[Saved entries]
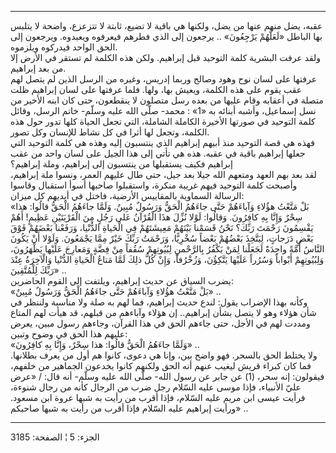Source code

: ------------------------------------------------------------------------

عقبه، يضل منهم عنها من يضل، ولكنها هي باقية لا تضيع، ثابتة لا تتزعزع،
واضحة لا يتلبس بها الباطل «لَعَلَّهُمْ يَرْجِعُونَ» .. يرجعون إلى الذي فطرهم
فيعرفوه ويعبدوه. ويرجعون إلى الحق الواحد فيدركوه ويلزموه.  
ولقد عرفت البشرية كلمة التوحيد قبل إبراهيم. ولكن هذه الكلمة لم تستقر في
الأرض إلا من بعد إبراهيم.  
عرفتها على لسان نوح وهود وصالح وربما إدريس، وغيره من الرسل الذين لم يتصل
لهم عقب يقوم على هذه الكلمة، ويعيش بها، ولها. فلما عرفتها على لسان
إبراهيم ظلت متصلة في أعقابه وقام عليها من بعده رسل متصلون لا ينقطعون،
حتى كان ابنه الأخير من نسل إسماعيل، وأشبه أبنائه به «1» : محمد- صلّى الله
عليه وسلّم- خاتم الرسل، وقائل كلمة التوحيد في صورتها الأخيرة الكاملة
الشاملة، التي تجعل الحياة كلها تدور حول هذه الكلمة، وتجعل لها أثرا في كل
نشاط للإنسان وكل تصور.  
فهذه هي قصة التوحيد منذ أبيهم إبراهيم الذي ينتسبون إليه وهذه هي كلمة
التوحيد التي جعلها إبراهيم باقية في عقبه. هذه هي تأتي إلى هذا الجيل على
لسان واحد من عقب إبراهيم فكيف يستقبلها من ينتسبون إلى إبراهيم، وملة
إبراهيم؟  
لقد بعد بهم العهد ومتعهم الله جيلا بعد جيل، حتى طال عليهم العمر، ونسوا
ملة إبراهيم، وأصبحت كلمة التوحيد فيهم غريبة منكرة، واستقبلوا صاحبها أسوأ
استقبال وقاسوا الرسالة السماوية بالمقاييس الأرضية، فاختل في أيديهم كل
ميزان:  
«بَلْ مَتَّعْتُ هؤُلاءِ وَآباءَهُمْ حَتَّى جاءَهُمُ الْحَقُّ وَرَسُولٌ مُبِينٌ. وَلَمَّا جاءَهُمُ الْحَقُّ قالُوا:
هذا سِحْرٌ وَإِنَّا بِهِ كافِرُونَ. وَقالُوا: لَوْلا نُزِّلَ هذَا الْقُرْآنُ عَلى رَجُلٍ مِنَ الْقَرْيَتَيْنِ
عَظِيمٍ! أَهُمْ يَقْسِمُونَ رَحْمَتَ رَبِّكَ؟ نَحْنُ قَسَمْنا بَيْنَهُمْ مَعِيشَتَهُمْ فِي الْحَياةِ الدُّنْيا،
وَرَفَعْنا بَعْضَهُمْ فَوْقَ بَعْضٍ دَرَجاتٍ، لِيَتَّخِذَ بَعْضُهُمْ بَعْضاً سُخْرِيًّا، وَرَحْمَتُ رَبِّكَ خَيْرٌ مِمَّا
يَجْمَعُونَ. وَلَوْلا أَنْ يَكُونَ النَّاسُ أُمَّةً واحِدَةً لَجَعَلْنا لِمَنْ يَكْفُرُ بِالرَّحْمنِ لِبُيُوتِهِمْ
سُقُفاً مِنْ فِضَّةٍ وَمَعارِجَ عَلَيْها يَظْهَرُونَ، وَلِبُيُوتِهِمْ أَبْواباً وَسُرُراً عَلَيْها يَتَّكِؤُنَ،
وَزُخْرُفاً، وَإِنْ كُلُّ ذلِكَ لَمَّا مَتاعُ الْحَياةِ الدُّنْيا وَالْآخِرَةُ عِنْدَ رَبِّكَ لِلْمُتَّقِينَ» ..  
يضرب السياق عن حديث إبراهيم، ويلتفت إلى القوم الحاضرين:  
«بَلْ مَتَّعْتُ هؤُلاءِ وَآباءَهُمْ حَتَّى جاءَهُمُ الْحَقُّ وَرَسُولٌ مُبِينٌ» ..  
وكأنه بهذا الإضراب يقول: لندع حديث إبراهيم، فما لهم به صلة ولا مناسبة
ولننظر في شأن هؤلاء وهو لا يتصل بشأن إبراهيم.. إن هؤلاء وآباءهم من
قبلهم، قد هيأت لهم المتاع ومددت لهم في الأجل، حتى جاءهم الحق في هذا
القرآن، وجاءهم رسول مبين، يعرض عليهم هذا الحق في وضوح وتبين:  
«وَلَمَّا جاءَهُمُ الْحَقُّ قالُوا: هذا سِحْرٌ، وَإِنَّا بِهِ كافِرُونَ» ..  
ولا يختلط الحق بالسحر. فهو واضح بين، وإنا هي دعوى، كانوا هم أول من يعرف
بطلانها. فما كان كبراء قريش ليغيب عنهم أنه الحق ولكنهم كانوا يخدعون
الجماهير من خلفهم، فيقولون: إنه سحر، (1) عن جابر عن رسول الله- صلّى الله
عليه وسلّم- أنه قال: / «عرض عليّ الأنبياء، فإذا موسى عليه السّلام رجل ضرب
من الرجال كأنه من رجال شنوءة، فرأيت عيسى ابن مريم عليه السّلام، فإذا أقرب
من رأيت به شبها عروة ابن مسعود. ورأيت إبراهيم عليه السّلام فإذا أقرب من
رأيت به شبها صاحبكم» ..

------------------------------------------------------------------------

الجزء: 5 ¦ الصفحة: 3185
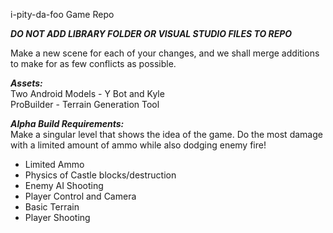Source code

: i-pity-da-foo Game Repo

***DO NOT ADD LIBRARY FOLDER OR VISUAL STUDIO FILES TO REPO***

Make a new scene for each of your changes, and we shall merge additions to make for as few conflicts as possible.

***Assets:***  
Two Android Models - Y Bot and Kyle  
ProBuilder - Terrain Generation Tool

***Alpha Build Requirements:***  
Make a singular level that shows the idea of the game. Do the most damage with a limited amount of ammo while also dodging enemy fire!  
* Limited Ammo  
* Physics of Castle blocks/destruction  
* Enemy AI Shooting  
* Player Control and Camera  
* Basic Terrain  
* Player Shooting
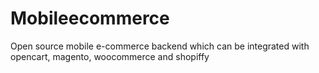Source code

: # Mobileecommerce
Open source mobile e-commerce backend which can be integrated with opencart, magento, woocommerce and shopiffy
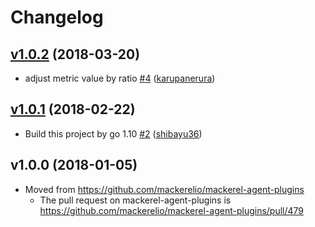 # Changelog

## [v1.0.2](https://github.com/mackerelio/mackerel-plugin-gcp-compute-engine/compare/v1.0.1...v1.0.2) (2018-03-20)

* adjust metric value by ratio [#4](https://github.com/mackerelio/mackerel-plugin-gcp-compute-engine/pull/4) ([karupanerura](https://github.com/karupanerura))

## [v1.0.1](https://github.com/mackerelio/mackerel-plugin-gcp-compute-engine/compare/v1.0.0...v1.0.1) (2018-02-22)

* Build this project by go 1.10 [#2](https://github.com/mackerelio/mackerel-plugin-gcp-compute-engine/pull/2) ([shibayu36](https://github.com/shibayu36))

## v1.0.0 (2018-01-05)

* Moved from https://github.com/mackerelio/mackerel-agent-plugins
    * The pull request on mackerel-agent-plugins is https://github.com/mackerelio/mackerel-agent-plugins/pull/479
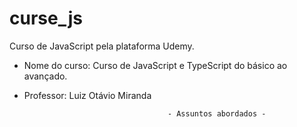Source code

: # curse_js
Curso de JavaScript pela plataforma Udemy.

- Nome do curso: Curso de JavaScript e TypeScript do básico ao avançado.
- Professor: Luiz Otávio Miranda

                                      - Assuntos abordados -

** ACTIVITY **
Each record above should be copied character for character, with pictures dropped.

** PROBLEM SOLUTION **
Source code

: ------------------------------------------------------------------------

عقبه، يضل منهم عنها من يضل، ولكنها هي باقية لا تضيع، ثابتة لا تتزعزع،
واضحة لا يتلبس بها الباطل «لَعَلَّهُمْ يَرْجِعُونَ» .. يرجعون إلى الذي فطرهم
فيعرفوه ويعبدوه. ويرجعون إلى الحق الواحد فيدركوه ويلزموه.  
ولقد عرفت البشرية كلمة التوحيد قبل إبراهيم. ولكن هذه الكلمة لم تستقر في
الأرض إلا من بعد إبراهيم.  
عرفتها على لسان نوح وهود وصالح وربما إدريس، وغيره من الرسل الذين لم يتصل
لهم عقب يقوم على هذه الكلمة، ويعيش بها، ولها. فلما عرفتها على لسان
إبراهيم ظلت متصلة في أعقابه وقام عليها من بعده رسل متصلون لا ينقطعون،
حتى كان ابنه الأخير من نسل إسماعيل، وأشبه أبنائه به «1» : محمد- صلّى الله
عليه وسلّم- خاتم الرسل، وقائل كلمة التوحيد في صورتها الأخيرة الكاملة
الشاملة، التي تجعل الحياة كلها تدور حول هذه الكلمة، وتجعل لها أثرا في كل
نشاط للإنسان وكل تصور.  
فهذه هي قصة التوحيد منذ أبيهم إبراهيم الذي ينتسبون إليه وهذه هي كلمة
التوحيد التي جعلها إبراهيم باقية في عقبه. هذه هي تأتي إلى هذا الجيل على
لسان واحد من عقب إبراهيم فكيف يستقبلها من ينتسبون إلى إبراهيم، وملة
إبراهيم؟  
لقد بعد بهم العهد ومتعهم الله جيلا بعد جيل، حتى طال عليهم العمر، ونسوا
ملة إبراهيم، وأصبحت كلمة التوحيد فيهم غريبة منكرة، واستقبلوا صاحبها أسوأ
استقبال وقاسوا الرسالة السماوية بالمقاييس الأرضية، فاختل في أيديهم كل
ميزان:  
«بَلْ مَتَّعْتُ هؤُلاءِ وَآباءَهُمْ حَتَّى جاءَهُمُ الْحَقُّ وَرَسُولٌ مُبِينٌ. وَلَمَّا جاءَهُمُ الْحَقُّ قالُوا:
هذا سِحْرٌ وَإِنَّا بِهِ كافِرُونَ. وَقالُوا: لَوْلا نُزِّلَ هذَا الْقُرْآنُ عَلى رَجُلٍ مِنَ الْقَرْيَتَيْنِ
عَظِيمٍ! أَهُمْ يَقْسِمُونَ رَحْمَتَ رَبِّكَ؟ نَحْنُ قَسَمْنا بَيْنَهُمْ مَعِيشَتَهُمْ فِي الْحَياةِ الدُّنْيا،
وَرَفَعْنا بَعْضَهُمْ فَوْقَ بَعْضٍ دَرَجاتٍ، لِيَتَّخِذَ بَعْضُهُمْ بَعْضاً سُخْرِيًّا، وَرَحْمَتُ رَبِّكَ خَيْرٌ مِمَّا
يَجْمَعُونَ. وَلَوْلا أَنْ يَكُونَ النَّاسُ أُمَّةً واحِدَةً لَجَعَلْنا لِمَنْ يَكْفُرُ بِالرَّحْمنِ لِبُيُوتِهِمْ
سُقُفاً مِنْ فِضَّةٍ وَمَعارِجَ عَلَيْها يَظْهَرُونَ، وَلِبُيُوتِهِمْ أَبْواباً وَسُرُراً عَلَيْها يَتَّكِؤُنَ،
وَزُخْرُفاً، وَإِنْ كُلُّ ذلِكَ لَمَّا مَتاعُ الْحَياةِ الدُّنْيا وَالْآخِرَةُ عِنْدَ رَبِّكَ لِلْمُتَّقِينَ» ..  
يضرب السياق عن حديث إبراهيم، ويلتفت إلى القوم الحاضرين:  
«بَلْ مَتَّعْتُ هؤُلاءِ وَآباءَهُمْ حَتَّى جاءَهُمُ الْحَقُّ وَرَسُولٌ مُبِينٌ» ..  
وكأنه بهذا الإضراب يقول: لندع حديث إبراهيم، فما لهم به صلة ولا مناسبة
ولننظر في شأن هؤلاء وهو لا يتصل بشأن إبراهيم.. إن هؤلاء وآباءهم من
قبلهم، قد هيأت لهم المتاع ومددت لهم في الأجل، حتى جاءهم الحق في هذا
القرآن، وجاءهم رسول مبين، يعرض عليهم هذا الحق في وضوح وتبين:  
«وَلَمَّا جاءَهُمُ الْحَقُّ قالُوا: هذا سِحْرٌ، وَإِنَّا بِهِ كافِرُونَ» ..  
ولا يختلط الحق بالسحر. فهو واضح بين، وإنا هي دعوى، كانوا هم أول من يعرف
بطلانها. فما كان كبراء قريش ليغيب عنهم أنه الحق ولكنهم كانوا يخدعون
الجماهير من خلفهم، فيقولون: إنه سحر، (1) عن جابر عن رسول الله- صلّى الله
عليه وسلّم- أنه قال: / «عرض عليّ الأنبياء، فإذا موسى عليه السّلام رجل ضرب
من الرجال كأنه من رجال شنوءة، فرأيت عيسى ابن مريم عليه السّلام، فإذا أقرب
من رأيت به شبها عروة ابن مسعود. ورأيت إبراهيم عليه السّلام فإذا أقرب من
رأيت به شبها صاحبكم» ..

------------------------------------------------------------------------

الجزء: 5 ¦ الصفحة: 3185
Source code

: i-pity-da-foo Game Repo

***DO NOT ADD LIBRARY FOLDER OR VISUAL STUDIO FILES TO REPO***

Make a new scene for each of your changes, and we shall merge additions to make for as few conflicts as possible.

***Assets:***  
Two Android Models - Y Bot and Kyle  
ProBuilder - Terrain Generation Tool

***Alpha Build Requirements:***  
Make a singular level that shows the idea of the game. Do the most damage with a limited amount of ammo while also dodging enemy fire!  
* Limited Ammo  
* Physics of Castle blocks/destruction  
* Enemy AI Shooting  
* Player Control and Camera  
* Basic Terrain  
* Player Shooting
Source code

: # Mobileecommerce
Open source mobile e-commerce backend which can be integrated with opencart, magento, woocommerce and shopiffy
 # Changelog

## [v1.0.2](https://github.com/mackerelio/mackerel-plugin-gcp-compute-engine/compare/v1.0.1...v1.0.2) (2018-03-20)

* adjust metric value by ratio [#4](https://github.com/mackerelio/mackerel-plugin-gcp-compute-engine/pull/4) ([karupanerura](https://github.com/karupanerura))

## [v1.0.1](https://github.com/mackerelio/mackerel-plugin-gcp-compute-engine/compare/v1.0.0...v1.0.1) (2018-02-22)

* Build this project by go 1.10 [#2](https://github.com/mackerelio/mackerel-plugin-gcp-compute-engine/pull/2) ([shibayu36](https://github.com/shibayu36))

## v1.0.0 (2018-01-05)

* Moved from https://github.com/mackerelio/mackerel-agent-plugins
    * The pull request on mackerel-agent-plugins is https://github.com/mackerelio/mackerel-agent-plugins/pull/479
Source code

: # curse_js
Curso de JavaScript pela plataforma Udemy.

- Nome do curso: Curso de JavaScript e TypeScript do básico ao avançado.
- Professor: Luiz Otávio Miranda

                                      - Assuntos abordados -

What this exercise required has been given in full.